* [What to do]:
Give back the full data, unchanged and complete.
-------- Records for this exercise
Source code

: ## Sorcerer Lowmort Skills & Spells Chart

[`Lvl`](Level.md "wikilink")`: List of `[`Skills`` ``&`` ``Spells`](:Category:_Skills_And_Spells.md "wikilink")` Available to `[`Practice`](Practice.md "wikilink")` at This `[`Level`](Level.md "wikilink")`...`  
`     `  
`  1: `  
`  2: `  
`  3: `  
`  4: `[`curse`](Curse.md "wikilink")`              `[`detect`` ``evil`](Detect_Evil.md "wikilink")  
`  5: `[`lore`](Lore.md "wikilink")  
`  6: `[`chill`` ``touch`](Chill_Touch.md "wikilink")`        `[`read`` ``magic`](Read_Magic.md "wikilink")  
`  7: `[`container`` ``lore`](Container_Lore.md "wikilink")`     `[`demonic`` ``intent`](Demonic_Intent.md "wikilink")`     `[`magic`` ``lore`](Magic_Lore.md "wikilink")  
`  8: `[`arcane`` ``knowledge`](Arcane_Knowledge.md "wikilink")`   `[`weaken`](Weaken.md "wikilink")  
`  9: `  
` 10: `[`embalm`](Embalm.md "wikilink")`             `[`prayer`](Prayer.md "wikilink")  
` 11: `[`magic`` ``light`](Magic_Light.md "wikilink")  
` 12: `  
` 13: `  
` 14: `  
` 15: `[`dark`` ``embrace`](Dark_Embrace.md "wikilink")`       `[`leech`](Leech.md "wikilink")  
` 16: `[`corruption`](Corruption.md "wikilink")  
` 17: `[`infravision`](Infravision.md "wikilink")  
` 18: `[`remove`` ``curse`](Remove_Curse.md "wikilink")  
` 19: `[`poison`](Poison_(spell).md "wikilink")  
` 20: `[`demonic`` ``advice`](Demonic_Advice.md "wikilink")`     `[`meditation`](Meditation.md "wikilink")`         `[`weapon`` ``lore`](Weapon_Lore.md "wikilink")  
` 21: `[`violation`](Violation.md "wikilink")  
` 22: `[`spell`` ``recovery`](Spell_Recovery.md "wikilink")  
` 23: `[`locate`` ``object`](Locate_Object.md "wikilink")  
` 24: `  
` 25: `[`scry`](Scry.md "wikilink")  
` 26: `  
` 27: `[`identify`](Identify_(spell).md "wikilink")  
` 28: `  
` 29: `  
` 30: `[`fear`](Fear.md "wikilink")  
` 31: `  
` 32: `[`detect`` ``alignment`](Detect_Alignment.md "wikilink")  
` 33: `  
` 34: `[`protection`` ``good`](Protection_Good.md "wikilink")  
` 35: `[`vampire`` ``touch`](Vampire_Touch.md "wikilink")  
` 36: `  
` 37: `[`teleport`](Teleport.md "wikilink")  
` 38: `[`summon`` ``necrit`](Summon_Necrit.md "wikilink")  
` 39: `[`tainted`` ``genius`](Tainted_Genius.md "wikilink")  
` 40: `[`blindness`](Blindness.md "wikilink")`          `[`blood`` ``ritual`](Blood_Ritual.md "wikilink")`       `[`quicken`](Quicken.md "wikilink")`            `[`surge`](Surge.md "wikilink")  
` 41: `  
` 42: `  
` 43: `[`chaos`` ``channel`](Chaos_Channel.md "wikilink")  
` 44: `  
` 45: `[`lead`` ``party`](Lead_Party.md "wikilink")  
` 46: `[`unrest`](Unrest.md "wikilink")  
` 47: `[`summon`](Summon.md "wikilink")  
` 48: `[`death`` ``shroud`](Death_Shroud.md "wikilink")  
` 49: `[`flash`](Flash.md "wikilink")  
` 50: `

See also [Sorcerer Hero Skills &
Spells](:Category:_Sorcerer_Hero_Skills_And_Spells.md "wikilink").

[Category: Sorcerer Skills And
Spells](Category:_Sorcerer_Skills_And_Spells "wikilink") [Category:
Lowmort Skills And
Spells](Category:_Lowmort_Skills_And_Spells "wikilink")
----------------
* [Exercise result]:
Source code

: ## Sorcerer Lowmort Skills & Spells Chart

[`Lvl`](Level.md "wikilink")`: List of `[`Skills`` ``&`` ``Spells`](:Category:_Skills_And_Spells.md "wikilink")` Available to `[`Practice`](Practice.md "wikilink")` at This `[`Level`](Level.md "wikilink")`...`  
`     `  
`  1: `  
`  2: `  
`  3: `  
`  4: `[`curse`](Curse.md "wikilink")`              `[`detect`` ``evil`](Detect_Evil.md "wikilink")  
`  5: `[`lore`](Lore.md "wikilink")  
`  6: `[`chill`` ``touch`](Chill_Touch.md "wikilink")`        `[`read`` ``magic`](Read_Magic.md "wikilink")  
`  7: `[`container`` ``lore`](Container_Lore.md "wikilink")`     `[`demonic`` ``intent`](Demonic_Intent.md "wikilink")`     `[`magic`` ``lore`](Magic_Lore.md "wikilink")  
`  8: `[`arcane`` ``knowledge`](Arcane_Knowledge.md "wikilink")`   `[`weaken`](Weaken.md "wikilink")  
`  9: `  
` 10: `[`embalm`](Embalm.md "wikilink")`             `[`prayer`](Prayer.md "wikilink")  
` 11: `[`magic`` ``light`](Magic_Light.md "wikilink")  
` 12: `  
` 13: `  
` 14: `  
` 15: `[`dark`` ``embrace`](Dark_Embrace.md "wikilink")`       `[`leech`](Leech.md "wikilink")  
` 16: `[`corruption`](Corruption.md "wikilink")  
` 17: `[`infravision`](Infravision.md "wikilink")  
` 18: `[`remove`` ``curse`](Remove_Curse.md "wikilink")  
` 19: `[`poison`](Poison_(spell).md "wikilink")  
` 20: `[`demonic`` ``advice`](Demonic_Advice.md "wikilink")`     `[`meditation`](Meditation.md "wikilink")`         `[`weapon`` ``lore`](Weapon_Lore.md "wikilink")  
` 21: `[`violation`](Violation.md "wikilink")  
` 22: `[`spell`` ``recovery`](Spell_Recovery.md "wikilink")  
` 23: `[`locate`` ``object`](Locate_Object.md "wikilink")  
` 24: `  
` 25: `[`scry`](Scry.md "wikilink")  
` 26: `  
` 27: `[`identify`](Identify_(spell).md "wikilink")  
` 28: `  
` 29: `  
` 30: `[`fear`](Fear.md "wikilink")  
` 31: `  
` 32: `[`detect`` ``alignment`](Detect_Alignment.md "wikilink")  
` 33: `  
` 34: `[`protection`` ``good`](Protection_Good.md "wikilink")  
` 35: `[`vampire`` ``touch`](Vampire_Touch.md "wikilink")  
` 36: `  
` 37: `[`teleport`](Teleport.md "wikilink")  
` 38: `[`summon`` ``necrit`](Summon_Necrit.md "wikilink")  
` 39: `[`tainted`` ``genius`](Tainted_Genius.md "wikilink")  
` 40: `[`blindness`](Blindness.md "wikilink")`          `[`blood`` ``ritual`](Blood_Ritual.md "wikilink")`       `[`quicken`](Quicken.md "wikilink")`            `[`surge`](Surge.md "wikilink")  
` 41: `  
` 42: `  
` 43: `[`chaos`` ``channel`](Chaos_Channel.md "wikilink")  
` 44: `  
` 45: `[`lead`` ``party`](Lead_Party.md "wikilink")  
` 46: `[`unrest`](Unrest.md "wikilink")  
` 47: `[`summon`](Summon.md "wikilink")  
` 48: `[`death`` ``shroud`](Death_Shroud.md "wikilink")  
` 49: `[`flash`](Flash.md "wikilink")  
` 50: `

See also [Sorcerer Hero Skills &
Spells](:Category:_Sorcerer_Hero_Skills_And_Spells.md "wikilink").

[Category: Sorcerer Skills And
Spells](Category:_Sorcerer_Skills_And_Spells "wikilink") [Category:
Lowmort Skills And
Spells](Category:_Lowmort_Skills_And_Spells "wikilink")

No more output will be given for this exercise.